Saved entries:
══════

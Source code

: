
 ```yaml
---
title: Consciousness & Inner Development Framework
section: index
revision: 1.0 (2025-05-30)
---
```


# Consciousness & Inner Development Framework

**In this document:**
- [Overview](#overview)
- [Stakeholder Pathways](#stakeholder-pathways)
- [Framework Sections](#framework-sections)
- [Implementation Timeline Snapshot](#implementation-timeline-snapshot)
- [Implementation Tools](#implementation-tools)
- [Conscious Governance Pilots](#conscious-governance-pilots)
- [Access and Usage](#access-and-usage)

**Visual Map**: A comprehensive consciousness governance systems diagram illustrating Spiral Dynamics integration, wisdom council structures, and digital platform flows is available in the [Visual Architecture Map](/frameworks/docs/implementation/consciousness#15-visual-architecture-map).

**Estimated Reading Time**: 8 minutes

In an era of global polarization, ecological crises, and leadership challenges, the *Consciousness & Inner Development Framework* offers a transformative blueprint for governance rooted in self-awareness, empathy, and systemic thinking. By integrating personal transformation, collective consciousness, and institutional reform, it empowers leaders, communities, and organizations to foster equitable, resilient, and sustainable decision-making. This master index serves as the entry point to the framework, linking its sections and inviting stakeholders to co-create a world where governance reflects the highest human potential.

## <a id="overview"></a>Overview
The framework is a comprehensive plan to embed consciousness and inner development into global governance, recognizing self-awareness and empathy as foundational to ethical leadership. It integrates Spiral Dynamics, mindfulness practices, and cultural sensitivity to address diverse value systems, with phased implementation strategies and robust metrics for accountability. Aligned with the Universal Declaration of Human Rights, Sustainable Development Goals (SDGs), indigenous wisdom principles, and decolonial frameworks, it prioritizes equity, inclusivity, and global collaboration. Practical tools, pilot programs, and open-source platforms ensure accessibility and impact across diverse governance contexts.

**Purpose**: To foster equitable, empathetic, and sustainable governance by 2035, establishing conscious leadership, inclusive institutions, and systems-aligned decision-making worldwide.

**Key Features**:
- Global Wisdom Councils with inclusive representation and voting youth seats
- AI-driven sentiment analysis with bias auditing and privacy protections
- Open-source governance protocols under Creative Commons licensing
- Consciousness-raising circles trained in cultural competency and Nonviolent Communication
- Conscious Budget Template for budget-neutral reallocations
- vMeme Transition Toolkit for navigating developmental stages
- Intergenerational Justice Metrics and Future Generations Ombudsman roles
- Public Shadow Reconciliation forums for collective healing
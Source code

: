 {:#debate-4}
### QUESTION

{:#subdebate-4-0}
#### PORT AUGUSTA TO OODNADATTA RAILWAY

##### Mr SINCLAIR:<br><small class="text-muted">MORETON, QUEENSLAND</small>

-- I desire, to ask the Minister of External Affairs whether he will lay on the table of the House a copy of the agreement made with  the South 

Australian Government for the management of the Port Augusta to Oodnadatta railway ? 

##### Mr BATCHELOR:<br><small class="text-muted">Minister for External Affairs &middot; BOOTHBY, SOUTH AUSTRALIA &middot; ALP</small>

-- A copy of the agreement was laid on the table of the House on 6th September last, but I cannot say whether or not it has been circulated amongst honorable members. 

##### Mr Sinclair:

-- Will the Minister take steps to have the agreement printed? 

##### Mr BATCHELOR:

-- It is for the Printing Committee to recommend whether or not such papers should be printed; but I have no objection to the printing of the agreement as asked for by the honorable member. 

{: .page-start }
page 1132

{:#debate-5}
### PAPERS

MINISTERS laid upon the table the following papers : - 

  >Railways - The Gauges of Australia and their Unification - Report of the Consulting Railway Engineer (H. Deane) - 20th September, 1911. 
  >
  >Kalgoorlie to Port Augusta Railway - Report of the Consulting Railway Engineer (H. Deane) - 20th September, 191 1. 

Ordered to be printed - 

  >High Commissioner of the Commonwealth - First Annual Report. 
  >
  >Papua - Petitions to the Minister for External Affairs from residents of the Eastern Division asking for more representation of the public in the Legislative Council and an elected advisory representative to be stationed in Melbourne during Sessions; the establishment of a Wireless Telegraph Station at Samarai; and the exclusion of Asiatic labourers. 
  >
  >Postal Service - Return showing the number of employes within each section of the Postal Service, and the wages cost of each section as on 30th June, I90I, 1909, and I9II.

══════

■ What the exercise asks:
Show each line of the data that contains the string "sections".

■ Answer to this exercise:
- [Framework Sections](#framework-sections)
In an era of global polarization, ecological crises, and leadership challenges, the *Consciousness & Inner Development Framework* offers a transformative blueprint for governance rooted in self-awareness, empathy, and systemic thinking. By integrating personal transformation, collective consciousness, and institutional reform, it empowers leaders, communities, and organizations to foster equitable, resilient, and sustainable decision-making. This master index serves as the entry point to the framework, linking its sections and inviting stakeholders to co-create a world where governance reflects the highest human potential.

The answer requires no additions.